> _Exercise_:
Return each line of the records below in which the string "desc" turns up.

*** Opening of Dataset excerpts ***

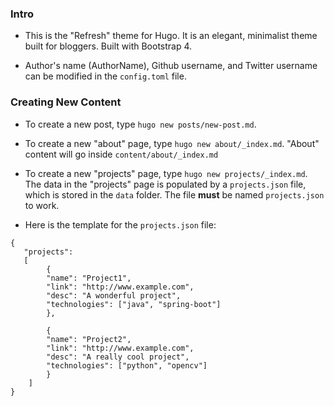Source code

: ### Intro

- This is the "Refresh" theme for Hugo. It is an elegant, minimalist theme built for bloggers. Built with Bootstrap 4.

- Author's name (AuthorName), Github username, and Twitter username can be modified in the `config.toml` file.

### Creating New Content

- To create a new post, type `hugo new posts/new-post.md`.

- To create a new "about" page, type `hugo new about/_index.md`. "About" content will go inside `content/about/_index.md`

- To create a new "projects" page, type `hugo new projects/_index.md`. The data in the "projects" page is populated by a `projects.json` file, which is stored in the `data` folder. The file __must__ be named `projects.json` to work.

- Here is the template for the `projects.json` file:

```
{
   "projects": 
   [
        {
        "name": "Project1",
        "link": "http://www.example.com",
        "desc": "A wonderful project",
        "technologies": ["java", "spring-boot"]
        },

        {
        "name": "Project2",
        "link": "http://www.example.com",
        "desc": "A really cool project",
        "technologies": ["python", "opencv"]
        }
    ]
}
```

*** Close of Dataset excerpts ***

> _Response area_:
        "desc": "A wonderful project",
        "desc": "A really cool project",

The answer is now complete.